The year is 1957. A ship is unloading large boxes in the Port of Oslo. At Kjeller, a new FFI building is being erected. The computer age is arriving. It can be measured in tonnes. And has to be smuggled in.
FFI was to become a pioneer of computer technology. It was both a matter of curiosity and necessity.
FFI received its own Mathematics Division in 1949, three years after the institute was established. Electromechanical machines, both desktop and more advanced machines, were crucial in order to be able to develop weapons and the systems around them. The ‘formal’ name of the division was “a mathematical theoretical group”, with an underlying computing office. This was subordinate to the Physics Department.
It was matter of being able to perform advanced calculations quickly, e.g., for the trajectory of a missile.
Astronomer, Mathematician and enthusiast Jan Vaumund Garwick was a key figure. As head of the Mathematics Division, he was in charge of the technology that got the job done.

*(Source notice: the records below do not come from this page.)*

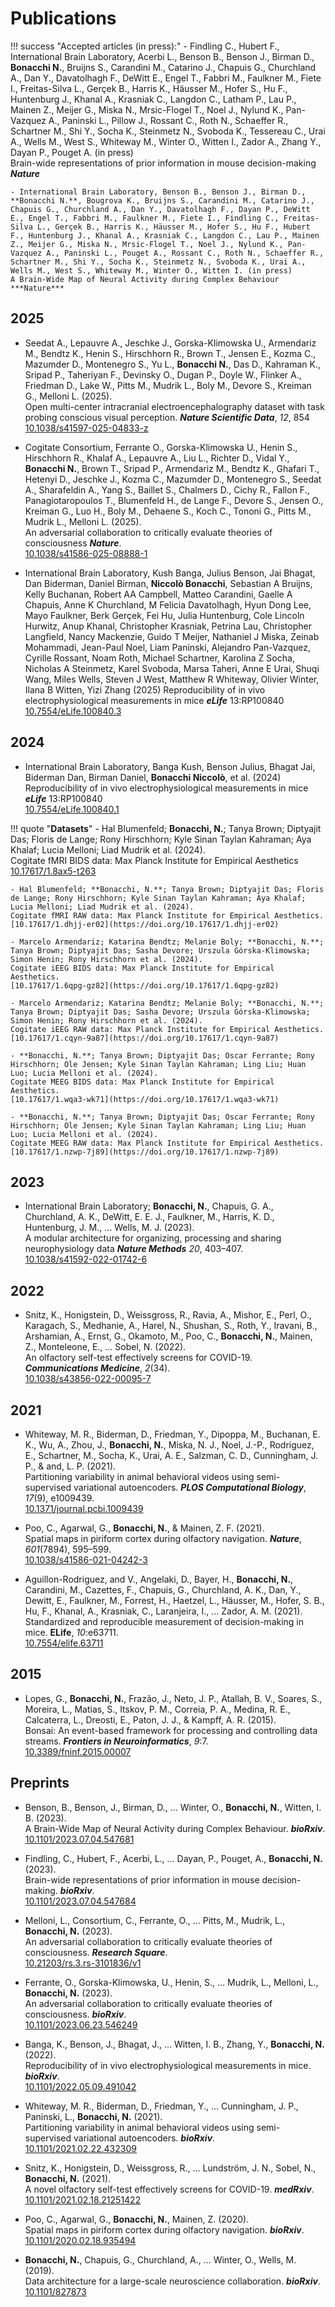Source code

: # Publications

!!! success "Accepted articles (in press):"
    - Findling C., Hubert F., International Brain Laboratory, Acerbi L., Benson B., Benson J., Birman D., **Bonacchi N.**, Bruijns S., Carandini M., Catarino J., Chapuis G., Churchland A., Dan Y., Davatolhagh F., DeWitt E., Engel T., Fabbri M., Faulkner M., Fiete I., Freitas-Silva L., Gerçek B., Harris K., Häusser M., Hofer S., Hu F., Huntenburg J., Khanal A., Krasniak C., Langdon C., Latham P., Lau P., Mainen Z., Meijer G., Miska N., Mrsic-Flogel T., Noel J., Nylund K., Pan-Vazquez A., Paninski L., Pillow J., Rossant C., Roth N., Schaeffer R., Schartner M., Shi Y., Socha K., Steinmetz N., Svoboda K., Tessereau C., Urai A., Wells M., West S., Whiteway M., Winter O., Witten I., Zador A., Zhang Y., Dayan P., Pouget A. (in press)  
    Brain-wide representations of prior information in mouse decision-making ***Nature***

    - International Brain Laboratory, Benson B., Benson J., Birman D., **Bonacchi N.**, Bougrova K., Bruijns S., Carandini M., Catarino J., Chapuis G., Churchland A., Dan Y., Davatolhagh F., Dayan P., DeWitt E., Engel T., Fabbri M., Faulkner M., Fiete I., Findling C., Freitas-Silva L., Gerçek B., Harris K., Häusser M., Hofer S., Hu F., Hubert F., Huntenburg J., Khanal A., Krasniak C., Langdon C., Lau P., Mainen Z., Meijer G., Miska N., Mrsic-Flogel T., Noel J., Nylund K., Pan-Vazquez A., Paninski L., Pouget A., Rossant C., Roth N., Schaeffer R., Schartner M., Shi Y., Socha K., Steinmetz N., Svoboda K., Urai A., Wells M., West S., Whiteway M., Winter O., Witten I. (in press)  
    A Brain-Wide Map of Neural Activity during Complex Behaviour ***Nature***

## 2025

- Seedat A., Lepauvre A., Jeschke J., Gorska-Klimowska U., Armendariz M., Bendtz K., Henin S., Hirschhorn R., Brown T., Jensen E., Kozma C., Mazumder D., Montenegro S., Yu L., **Bonacchi N.**, Das D., Kahraman K., Sripad P., Taheriyan F., Devinsky O., Dugan P., Doyle W., Flinker A., Friedman D., Lake W., Pitts M., Mudrik L., Boly M., Devore S., Kreiman G., Melloni L. (2025).  
Open multi-center intracranial electroencephalography dataset with task probing conscious visual perception. ***Nature Scientific Data***, *12*, 854
[10.1038/s41597-025-04833-z](https://doi.org/10.1038/s41597-025-04833-z)

- Cogitate Consortium, Ferrante O., Gorska-Klimowska U., Henin S., Hirschhorn R., Khalaf A., Lepauvre A., Liu L., Richter D., Vidal Y., **Bonacchi N.**, Brown T., Sripad P., Armendariz M., Bendtz K., Ghafari T., Hetenyi D., Jeschke J., Kozma C., Mazumder D., Montenegro S., Seedat A., Sharafeldin A., Yang S., Baillet S., Chalmers D., Cichy R., Fallon F., Panagiotaropoulos T., Blumenfeld H., de Lange F., Devore S., Jensen O., Kreiman G., Luo H., Boly M., Dehaene S., Koch C., Tononi G., Pitts M., Mudrik L., Melloni L. (2025).  
An adversarial collaboration to critically evaluate theories of consciousness ***Nature***.  
[10.1038/s41586-025-08888-1](https://doi.org/10.1038/s41586-025-08888-1)

- International Brain Laboratory, Kush Banga, Julius Benson, Jai Bhagat, Dan Biderman, Daniel Birman, **Niccolò Bonacchi**, Sebastian A Bruijns, Kelly Buchanan, Robert AA Campbell, Matteo Carandini, Gaelle A Chapuis, Anne K Churchland, M Felicia Davatolhagh, Hyun Dong Lee, Mayo Faulkner, Berk Gerçek, Fei Hu, Julia Huntenburg, Cole Lincoln Hurwitz, Anup Khanal, Christopher Krasniak, Petrina Lau, Christopher Langfield, Nancy Mackenzie, Guido T Meijer, Nathaniel J Miska, Zeinab Mohammadi, Jean-Paul Noel, Liam Paninski, Alejandro Pan-Vazquez, Cyrille Rossant, Noam Roth, Michael Schartner, Karolina Z Socha, Nicholas A Steinmetz, Karel Svoboda, Marsa Taheri, Anne E Urai, Shuqi Wang, Miles Wells, Steven J West, Matthew R Whiteway, Olivier Winter, Ilana B Witten, Yizi Zhang (2025) Reproducibility of in vivo electrophysiological measurements in mice ***eLife*** 13:RP100840  
[10.7554/eLife.100840.3](https://doi.org/10.7554/eLife.100840.3)

## 2024

- International Brain Laboratory, Banga Kush, Benson Julius, Bhagat Jai, Biderman Dan, Birman Daniel, **Bonacchi Niccolò**, et al. (2024)  
Reproducibility of in vivo electrophysiological measurements in mice ***eLife*** 13:RP100840  
[10.7554/eLife.100840.1](https://doi.org/10.7554/eLife.100840.1)

!!! quote "**Datasets**"
    - Hal Blumenfeld; **Bonacchi, N.**; Tanya Brown; Diptyajit Das; Floris de Lange; Rony Hirschhorn; Kyle Sinan Taylan Kahraman; Aya Khalaf; Lucia Melloni; Liad Mudrik et al. (2024).  
    Cogitate fMRI BIDS data: Max Planck Institute for Empirical Aesthetics  
    [10.17617/1.8ax5-t263](https://doi.org/10.17617/1.8ax5-t263)

    - Hal Blumenfeld; **Bonacchi, N.**; Tanya Brown; Diptyajit Das; Floris de Lange; Rony Hirschhorn; Kyle Sinan Taylan Kahraman; Aya Khalaf; Lucia Melloni; Liad Mudrik et al. (2024).  
    Cogitate fMRI RAW data: Max Planck Institute for Empirical Aesthetics.  
    [10.17617/1.dhjj-er02](https://doi.org/10.17617/1.dhjj-er02)

    - Marcelo Armendariz; Katarina Bendtz; Melanie Boly; **Bonacchi, N.**; Tanya Brown; Diptyajit Das; Sasha Devore; Urszula Górska-Klimowska; Simon Henin; Rony Hirschhorn et al. (2024).  
    Cogitate iEEG BIDS data: Max Planck Institute for Empirical Aesthetics.  
    [10.17617/1.6qpg-gz82](https://doi.org/10.17617/1.6qpg-gz82)

    - Marcelo Armendariz; Katarina Bendtz; Melanie Boly; **Bonacchi, N.**; Tanya Brown; Diptyajit Das; Sasha Devore; Urszula Górska-Klimowska; Simon Henin; Rony Hirschhorn et al. (2024).  
    Cogitate iEEG RAW data: Max Planck Institute for Empirical Aesthetics.  
    [10.17617/1.cqyn-9a87](https://doi.org/10.17617/1.cqyn-9a87)

    - **Bonacchi, N.**; Tanya Brown; Diptyajit Das; Oscar Ferrante; Rony Hirschhorn; Ole Jensen; Kyle Sinan Taylan Kahraman; Ling Liu; Huan Luo; Lucia Melloni et al. (2024).  
    Cogitate MEEG BIDS data: Max Planck Institute for Empirical Aesthetics.  
    [10.17617/1.wqa3-wk71](https://doi.org/10.17617/1.wqa3-wk71)

    - **Bonacchi, N.**; Tanya Brown; Diptyajit Das; Oscar Ferrante; Rony Hirschhorn; Ole Jensen; Kyle Sinan Taylan Kahraman; Ling Liu; Huan Luo; Lucia Melloni et al. (2024).  
    Cogitate MEEG RAW data: Max Planck Institute for Empirical Aesthetics.  
    [10.17617/1.nzwp-7j89](https://doi.org/10.17617/1.nzwp-7j89)

## 2023

- International Brain Laboratory; **Bonacchi, N.**, Chapuis, G. A., Churchland, A. K., DeWitt, E. E. J., Faulkner, M., Harris, K. D., Huntenburg, J. M., ... Wells, M. J. (2023).  
A modular architecture for organizing, processing and sharing neurophysiology data ***Nature Methods*** *20*, 403–407.  
[10.1038/s41592-022-01742-6](https://doi.org/10.1038/s41592-022-01742-6)

## 2022

- Snitz, K., Honigstein, D., Weissgross, R., Ravia, A., Mishor, E., Perl, O., Karagach, S., Medhanie, A., Harel, N., Shushan, S., Roth, Y., Iravani, B., Arshamian, A., Ernst, G., Okamoto, M., Poo, C., **Bonacchi, N.**, Mainen, Z., Monteleone, E., … Sobel, N. (2022).  
An olfactory self-test effectively screens for COVID-19. ***Communications Medicine***, *2*(34).  
[10.1038/s43856-022-00095-7](https://doi.org/10.1038/s43856-022-00095-7)

## 2021

- Whiteway, M. R., Biderman, D., Friedman, Y., Dipoppa, M., Buchanan, E. K., Wu, A., Zhou, J., **Bonacchi, N.**, Miska, N. J., Noel, J.-P., Rodriguez, E., Schartner, M., Socha, K., Urai, A. E., Salzman, C. D., Cunningham, J. P., & and, L. P. (2021).  
Partitioning variability in animal behavioral videos using semi-supervised variational autoencoders. ***PLOS Computational Biology***, *17*(9), e1009439.  
[10.1371/journal.pcbi.1009439](https://doi.org/10.1371/journal.pcbi.1009439)

- Poo, C., Agarwal, G., **Bonacchi, N.**, & Mainen, Z. F. (2021).  
Spatial maps in piriform cortex during olfactory navigation. ***Nature***, *601*(7894), 595–599.  
[10.1038/s41586-021-04242-3](https://doi.org/10.1038/s41586-021-04242-3)

- Aguillon-Rodriguez, and V., Angelaki, D., Bayer, H., **Bonacchi, N.**, Carandini, M., Cazettes, F., Chapuis, G., Churchland, A. K., Dan, Y., Dewitt, E., Faulkner, M., Forrest, H., Haetzel, L., Häusser, M., Hofer, S. B., Hu, F., Khanal, A., Krasniak, C., Laranjeira, I., … Zador, A. M. (2021).  
Standardized and reproducible measurement of decision-making in mice. **ELife**, *10*:e63711.  
[10.7554/elife.63711](https://doi.org/10.7554/elife.63711)

## 2015

- Lopes, G., **Bonacchi, N.**, Frazão, J., Neto, J. P., Atallah, B. V., Soares, S., Moreira, L., Matias, S., Itskov, P. M., Correia, P. A., Medina, R. E., Calcaterra, L., Dreosti, E., Paton, J. J., & Kampff, A. R. (2015).  
Bonsai: An event-based framework for processing and controlling data streams. ***Frontiers in Neuroinformatics***, *9*:7.  
[10.3389/fninf.2015.00007](https://doi.org/10.3389/fninf.2015.00007)

## Preprints

- Benson, B., Benson, J., Birman, D., … Winter, O., **Bonacchi, N.**, Witten, I. B. (2023).  
A Brain-Wide Map of Neural Activity during Complex Behaviour. ***bioRxiv***.  
[10.1101/2023.07.04.547681](https://doi.org/10.1101/2023.07.04.547681)  

- Findling, C., Hubert, F., Acerbi, L., … Dayan, P., Pouget, A., **Bonacchi, N.** (2023).  
Brain-wide representations of prior information in mouse decision-making. ***bioRxiv***.  
[10.1101/2023.07.04.547684](https://doi.org/10.1101/2023.07.04.547684)  

- Melloni, L., Consortium, C., Ferrante, O., … Pitts, M., Mudrik, L., **Bonacchi, N.** (2023).  
An adversarial collaboration to critically evaluate theories of consciousness. ***Research Square***.  
[10.21203/rs.3.rs-3101836/v1](https://doi.org/10.21203/rs.3.rs-3101836/v1)  

- Ferrante, O., Gorska-Klimowska, U., Henin, S., … Mudrik, L., Melloni, L., **Bonacchi, N.** (2023).  
An adversarial collaboration to critically evaluate theories of consciousness. ***bioRxiv***.  
[10.1101/2023.06.23.546249](https://doi.org/10.1101/2023.06.23.546249)  

- Banga, K., Benson, J., Bhagat, J., … Witten, I. B., Zhang, Y., **Bonacchi, N.** (2022).  
Reproducibility of in vivo electrophysiological measurements in mice. ***bioRxiv***.  
[10.1101/2022.05.09.491042](https://doi.org/10.1101/2022.05.09.491042)  

- Whiteway, M. R., Biderman, D., Friedman, Y., … Cunningham, J. P., Paninski, L., **Bonacchi, N.** (2021).  
Partitioning variability in animal behavioral videos using semi-supervised variational autoencoders. ***bioRxiv***.  
[10.1101/2021.02.22.432309](https://doi.org/10.1101/2021.02.22.432309)  

- Snitz, K., Honigstein, D., Weissgross, R., … Lundström, J. N., Sobel, N., **Bonacchi, N.** (2021).  
A novel olfactory self-test effectively screens for COVID-19. ***medRxiv***.  
[10.1101/2021.02.18.21251422](https://doi.org/10.1101/2021.02.18.21251422)  

- Poo, C., Agarwal, G., **Bonacchi, N.**, Mainen, Z. (2020).  
Spatial maps in piriform cortex during olfactory navigation. ***bioRxiv***.  
[10.1101/2020.02.18.935494](https://doi.org/10.1101/2020.02.18.935494)  

- **Bonacchi, N.**, Chapuis, G., Churchland, A., … Winter, O., Wells, M. (2019).  
Data architecture for a large-scale neuroscience collaboration. ***bioRxiv***.  
[10.1101/827873](https://doi.org/10.1101/827873)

A noisy keypunch machine in the basement was capable of automating several thousand repeated keystrokes.
Jan Garwick, pictured on the right, said that this keypunch machine “can accomplish in one day what would take a man three to four weeks!”
But it was not enough. Garwick saw the technological developments on the horizon. He wanted to pick up the pace. He wanted an electronic data processing machine.
Manchester had the answer
The answer was found in Manchester, the city that had been the cradle of Industrial Revolution in the previous century. Garwick had contacts at the university there, a community that was a leader in the development of computer technology. He had personally been part of the development work in 1952.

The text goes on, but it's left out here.